Le couple Michel, ne rate pas l'occasion de marcher ce 10 décembre  jour commémoratif du 72ème anniversaire de la Journée internationale des droits de l'homme. Dr Stéphane Michel, membre de "Nou pap Dòmi", croit qu' « un seul citoyen ne peut faire face à cette réalité morose dans laquelle nous vivons ». Il réclame un faisceau citoyen pour redresser la barre du pays. Me Roseberte Augustin, membre du barreau de Port-au-Prince, l'épouse du docteur-militant, dit être présente dans la marche pour exiger le respect de leur vie qui est banalisée par les hommes politiques et  pour réclamer également justice pour son bâtonnier (Me Monferrier Dorval) assassiné.

Jean-Robert Argant, du Collectif de 4 Décembre dit vouloir charier les revendications du peuple haïtien et se demande  pourquoi un État laisse toute une population à la merci des bandits. "La population doit avoir conscience que les dirigeants ne la protègent pas. Il n'y a aucun recours et aucun secours", s'indigne M. Argant. Pour lui, une guerre ne se gagne pas dans la première bataille, comme pour expliquer pourquoi ce genre d'initiative n'a pas accouché de résultats satisfaisants.

Me Gédeon Jean, militant des droits humains, lui, marche pour la vie avec enthousiaste dans la foule. Il croit que la marche est reussie puisque toute catégorie sociale y participe.

Le leader de Pitit Dessalines a marqué sa présence dans la foule. Jean-Charles Moïse réitère sa volonté de combattre ce système et annonce la poursuite de la mobilisation sur tout le territoire afin de renverser ledit système.

D'autres leaders tels l'ancien sénateur Antonio Chéramy et Rony Timothée présents dans la marche ont quant à eux tiré à boulets rouges sur le président Jovenel Moise accusé de vouloir instaurer la dictature dans le pays à travers un ensemble de décrèts.

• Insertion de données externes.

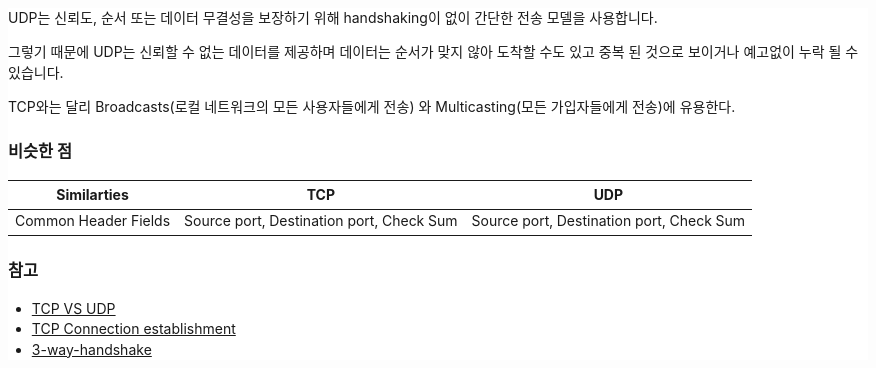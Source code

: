 
UDP는 신뢰도, 순서 또는 데이터 무결성을 보장하기 위해 handshaking이 없이 간단한 전송 모델을 사용합니다.  

그렇기 때문에 UDP는 신뢰할 수 없는 데이터를 제공하며 데이터는 순서가 맞지 않아 도착할 수도 있고 중복 된 것으로 보이거나 예고없이 누락 될 수 있습니다.  

TCP와는 달리 Broadcasts(로컬 네트워크의 모든 사용자들에게 전송) 와 Multicasting(모든 가입자들에게 전송)에 유용한다.

### 비슷한 점

|Similarties|TCP|UDP|
|-----------|---|---|
|Common Header Fields|Source port, Destination port, Check Sum|Source port, Destination port, Check Sum|



### 참고 

* [TCP VS UDP](http://www.diffen.com/difference/TCP_vs_UDP#Differences_in_Data_Transfer_Features)
* [TCP Connection establishment](https://en.wikipedia.org/w/index.php?title=Transmission_Control_Protocol&oldid=342876584#Connection_establishment)
* [3-way-handshake](http://www.inetdaemon.com/tutorials/internet/tcp/3-way_handshake.shtml)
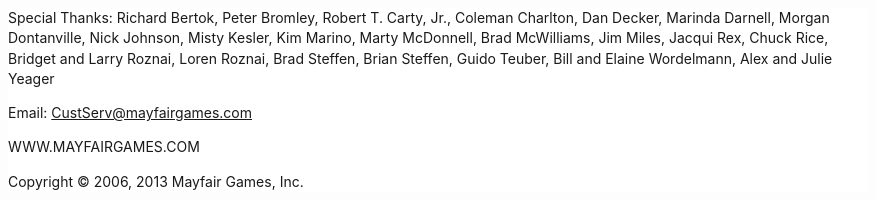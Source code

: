 Special Thanks: Richard Bertok, Peter Bromley, Robert T. Carty, Jr., Coleman Charlton, Dan Decker, Marinda Darnell, Morgan Dontanville, Nick Johnson, Misty Kesler, Kim Marino, Marty McDonnell, Brad McWilliams, Jim Miles, Jacqui Rex, Chuck Rice, Bridget and Larry Roznai, Loren Roznai, Brad Steffen, Brian Steffen, Guido Teuber, Bill and Elaine Wordelmann, Alex and Julie Yeager

Email: CustServ@mayfairgames.com

WWW.MAYFAIRGAMES.COM

Copyright © 2006, 2013 Mayfair Games, Inc.
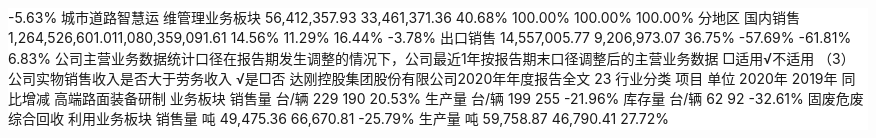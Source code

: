 -5.63%
城市道路智慧运
维管理业务板块
56,412,357.93
33,461,371.36
40.68%
100.00%
100.00%
100.00%
分地区
国内销售
1,264,526,601.011,080,359,091.61
14.56%
11.29%
16.44%
-3.78%
出口销售
14,557,005.77
9,206,973.07
36.75%
-57.69%
-61.81%
6.83%
公司主营业务数据统计口径在报告期发生调整的情况下，公司最近1年按报告期末口径调整后的主营业务数据
□适用√不适用
（3）公司实物销售收入是否大于劳务收入
√是□否
达刚控股集团股份有限公司2020年年度报告全文
23
行业分类
项目
单位
2020年
2019年
同比增减
高端路面装备研制
业务板块
销售量
台/辆
229
190
20.53%
生产量
台/辆
199
255
-21.96%
库存量
台/辆
62
92
-32.61%
固废危废综合回收
利用业务板块
销售量
吨
49,475.36
66,670.81
-25.79%
生产量
吨
59,758.87
46,790.41
27.72%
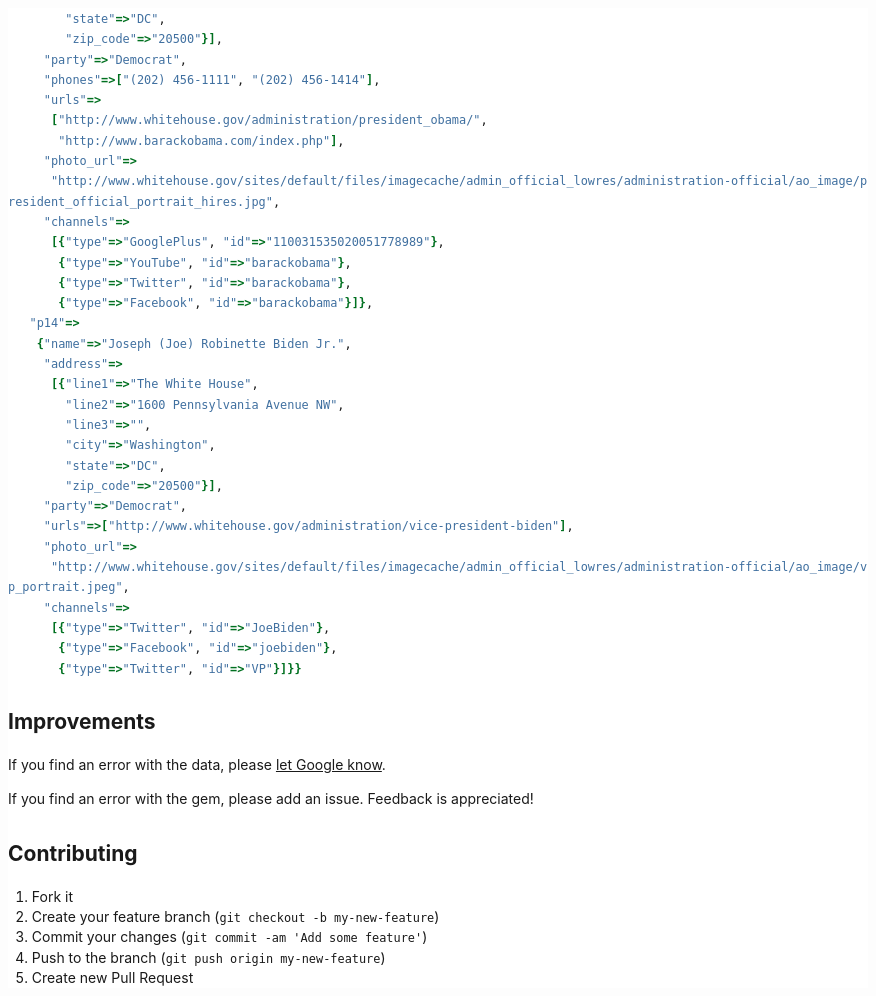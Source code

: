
 ```ruby
        "state"=>"DC",
        "zip_code"=>"20500"}],
     "party"=>"Democrat",
     "phones"=>["(202) 456-1111", "(202) 456-1414"],
     "urls"=>
      ["http://www.whitehouse.gov/administration/president_obama/",
       "http://www.barackobama.com/index.php"],
     "photo_url"=>
      "http://www.whitehouse.gov/sites/default/files/imagecache/admin_official_lowres/administration-official/ao_image/president_official_portrait_hires.jpg",
     "channels"=>
      [{"type"=>"GooglePlus", "id"=>"110031535020051778989"},
       {"type"=>"YouTube", "id"=>"barackobama"},
       {"type"=>"Twitter", "id"=>"barackobama"},
       {"type"=>"Facebook", "id"=>"barackobama"}]},
   "p14"=>
    {"name"=>"Joseph (Joe) Robinette Biden Jr.",
     "address"=>
      [{"line1"=>"The White House",
        "line2"=>"1600 Pennsylvania Avenue NW",
        "line3"=>"",
        "city"=>"Washington",
        "state"=>"DC",
        "zip_code"=>"20500"}],
     "party"=>"Democrat",
     "urls"=>["http://www.whitehouse.gov/administration/vice-president-biden"],
     "photo_url"=>
      "http://www.whitehouse.gov/sites/default/files/imagecache/admin_official_lowres/administration-official/ao_image/vp_portrait.jpeg",
     "channels"=>
      [{"type"=>"Twitter", "id"=>"JoeBiden"},
       {"type"=>"Facebook", "id"=>"joebiden"},
       {"type"=>"Twitter", "id"=>"VP"}]}}
```

## Improvements

If you find an error with the data, please [let Google know](https://docs.google.com/forms/d/1bEqKzq5y9mnVBaReJP_o7fH6xkc4T484UdEbvJNxZ9c/viewform).

If you find an error with the gem, please add an issue. Feedback is appreciated!

## Contributing

1. Fork it
2. Create your feature branch (`git checkout -b my-new-feature`)
3. Commit your changes (`git commit -am 'Add some feature'`)
4. Push to the branch (`git push origin my-new-feature`)
5. Create new Pull Request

Le jeune économiste Enomy Germain, présent à la marche, croit que ce n'est pas la question économique qui est en jeu. "La vie en générale est en danger dans ce coin de terre ", a-t-il avoué. L'économiste dit plaider pour une justice globale capable de diminuer les inégalités sous toutes ses formes. M. Germain estime qu'il est important que les citoyens s’impliquent pour dire "non".

Énomy Germain analyse la faible participation citoyenne à cette marche qui, selon lui, repose d'abord sur la violence policière répétitive pour réprimer les manifestations. Ensuite, selon ses dires, le désenchantement au sein de la société est dû à cause du mépris des autorités face aux revendications de la population.

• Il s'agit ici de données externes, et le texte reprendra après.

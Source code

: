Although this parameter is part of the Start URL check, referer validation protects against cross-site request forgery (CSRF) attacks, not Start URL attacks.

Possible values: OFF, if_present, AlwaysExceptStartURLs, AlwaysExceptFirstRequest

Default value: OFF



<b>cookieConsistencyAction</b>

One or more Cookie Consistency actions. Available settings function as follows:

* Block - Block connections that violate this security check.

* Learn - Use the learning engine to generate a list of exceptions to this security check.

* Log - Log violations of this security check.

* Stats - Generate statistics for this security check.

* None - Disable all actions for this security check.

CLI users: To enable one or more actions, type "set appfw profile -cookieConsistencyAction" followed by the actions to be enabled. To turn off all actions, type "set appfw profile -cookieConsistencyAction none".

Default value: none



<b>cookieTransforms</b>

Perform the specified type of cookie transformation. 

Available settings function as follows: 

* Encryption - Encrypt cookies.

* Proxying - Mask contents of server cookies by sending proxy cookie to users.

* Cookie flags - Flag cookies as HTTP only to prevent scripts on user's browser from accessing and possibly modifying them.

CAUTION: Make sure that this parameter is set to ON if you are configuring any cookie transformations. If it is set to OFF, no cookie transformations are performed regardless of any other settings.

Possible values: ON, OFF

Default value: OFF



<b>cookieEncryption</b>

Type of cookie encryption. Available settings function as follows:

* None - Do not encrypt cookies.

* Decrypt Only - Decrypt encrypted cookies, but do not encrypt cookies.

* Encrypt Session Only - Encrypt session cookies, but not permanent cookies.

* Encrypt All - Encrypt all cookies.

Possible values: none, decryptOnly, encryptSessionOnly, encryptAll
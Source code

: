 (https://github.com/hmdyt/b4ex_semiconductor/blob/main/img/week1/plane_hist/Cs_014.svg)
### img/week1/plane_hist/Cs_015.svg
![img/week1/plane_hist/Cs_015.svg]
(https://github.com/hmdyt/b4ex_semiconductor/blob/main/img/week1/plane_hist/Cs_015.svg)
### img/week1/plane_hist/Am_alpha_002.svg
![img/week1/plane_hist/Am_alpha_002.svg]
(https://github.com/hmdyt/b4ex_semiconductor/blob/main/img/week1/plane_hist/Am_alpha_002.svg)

Un cordon de sécurité a été mobilisé pour empêcher les initiateurs du mouvement de délivrer leur message devant le ministère de la Justice et de la Sécurité publique. Sans pouvoir atteindre leur objectif, des organisateurs du mouvement qui se sont quand même adressés à la population ont été dispersés à des coups de gaz lacrymogène peu de temps après.

Dans les aires de Champ-de-Mars où des militants insatisfaits se sont rassemblés, des agents de l'ordre ont bombardé ces derniers ont été gazés par les forces de l’ordre comme à leurs habitudes.

Depuis un certain temps, les manifestations ne drainent pas la grande foule, qu'il s'agisse de revendications politiques ou sociales. Désabusée, la population se remet à Dieu, en témoigne cette marée humaine qui a déferlé dans les rues pour louer Immaculée Conception mardi dernier.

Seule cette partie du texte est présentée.